EXTRACTED DATA:
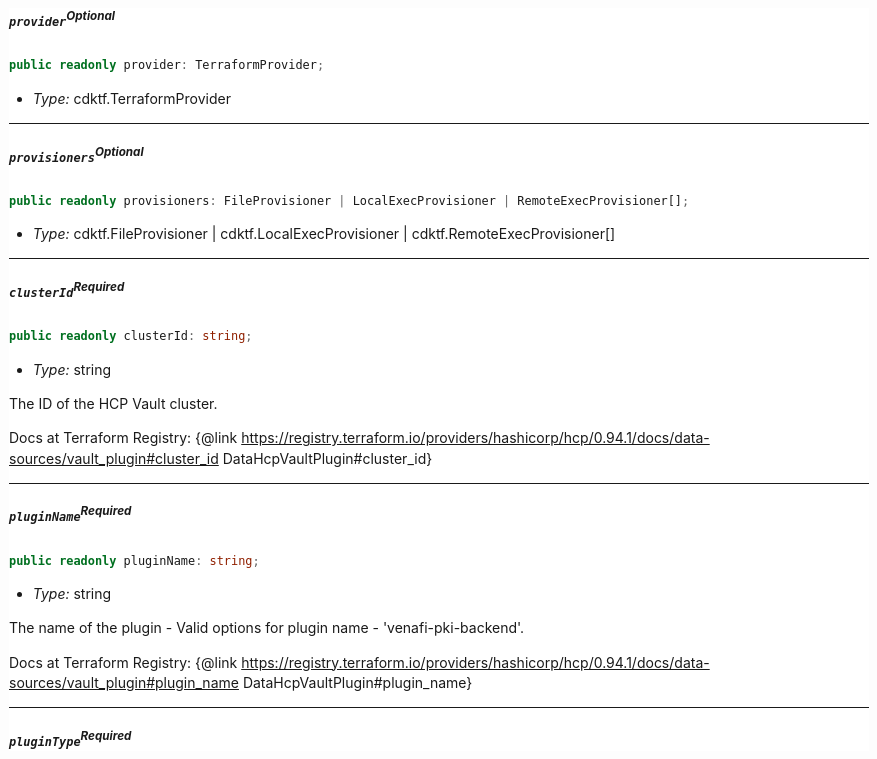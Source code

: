 ##### `provider`<sup>Optional</sup> <a name="provider" id="@cdktf/provider-hcp.dataHcpVaultPlugin.DataHcpVaultPluginConfig.property.provider"></a>

```typescript
public readonly provider: TerraformProvider;
```

- *Type:* cdktf.TerraformProvider

---

##### `provisioners`<sup>Optional</sup> <a name="provisioners" id="@cdktf/provider-hcp.dataHcpVaultPlugin.DataHcpVaultPluginConfig.property.provisioners"></a>

```typescript
public readonly provisioners: FileProvisioner | LocalExecProvisioner | RemoteExecProvisioner[];
```

- *Type:* cdktf.FileProvisioner | cdktf.LocalExecProvisioner | cdktf.RemoteExecProvisioner[]

---

##### `clusterId`<sup>Required</sup> <a name="clusterId" id="@cdktf/provider-hcp.dataHcpVaultPlugin.DataHcpVaultPluginConfig.property.clusterId"></a>

```typescript
public readonly clusterId: string;
```

- *Type:* string

The ID of the HCP Vault cluster.

Docs at Terraform Registry: {@link https://registry.terraform.io/providers/hashicorp/hcp/0.94.1/docs/data-sources/vault_plugin#cluster_id DataHcpVaultPlugin#cluster_id}

---

##### `pluginName`<sup>Required</sup> <a name="pluginName" id="@cdktf/provider-hcp.dataHcpVaultPlugin.DataHcpVaultPluginConfig.property.pluginName"></a>

```typescript
public readonly pluginName: string;
```

- *Type:* string

The name of the plugin - Valid options for plugin name - 'venafi-pki-backend'.

Docs at Terraform Registry: {@link https://registry.terraform.io/providers/hashicorp/hcp/0.94.1/docs/data-sources/vault_plugin#plugin_name DataHcpVaultPlugin#plugin_name}

---

##### `pluginType`<sup>Required</sup> <a name="pluginType" id="@cdktf/provider-hcp.dataHcpVaultPlugin.DataHcpVaultPluginConfig.property.pluginType"></a>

ABOUT THIS TASK: Restate the listing above word for word and skip each picture.

WRITTEN SOLUTION:
Source code

: ##### `provider`<sup>Optional</sup> <a name="provider" id="@cdktf/provider-hcp.dataHcpVaultPlugin.DataHcpVaultPluginConfig.property.provider"></a>

```typescript
public readonly provider: TerraformProvider;
```

- *Type:* cdktf.TerraformProvider

---

##### `provisioners`<sup>Optional</sup> <a name="provisioners" id="@cdktf/provider-hcp.dataHcpVaultPlugin.DataHcpVaultPluginConfig.property.provisioners"></a>

```typescript
public readonly provisioners: FileProvisioner | LocalExecProvisioner | RemoteExecProvisioner[];
```

- *Type:* cdktf.FileProvisioner | cdktf.LocalExecProvisioner | cdktf.RemoteExecProvisioner[]

---

##### `clusterId`<sup>Required</sup> <a name="clusterId" id="@cdktf/provider-hcp.dataHcpVaultPlugin.DataHcpVaultPluginConfig.property.clusterId"></a>

```typescript
public readonly clusterId: string;
```

- *Type:* string

The ID of the HCP Vault cluster.

Docs at Terraform Registry: {@link https://registry.terraform.io/providers/hashicorp/hcp/0.94.1/docs/data-sources/vault_plugin#cluster_id DataHcpVaultPlugin#cluster_id}

---

##### `pluginName`<sup>Required</sup> <a name="pluginName" id="@cdktf/provider-hcp.dataHcpVaultPlugin.DataHcpVaultPluginConfig.property.pluginName"></a>

```typescript
public readonly pluginName: string;
```

- *Type:* string

The name of the plugin - Valid options for plugin name - 'venafi-pki-backend'.

Docs at Terraform Registry: {@link https://registry.terraform.io/providers/hashicorp/hcp/0.94.1/docs/data-sources/vault_plugin#plugin_name DataHcpVaultPlugin#plugin_name}

---

##### `pluginType`<sup>Required</sup> <a name="pluginType" id="@cdktf/provider-hcp.dataHcpVaultPlugin.DataHcpVaultPluginConfig.property.pluginType"></a>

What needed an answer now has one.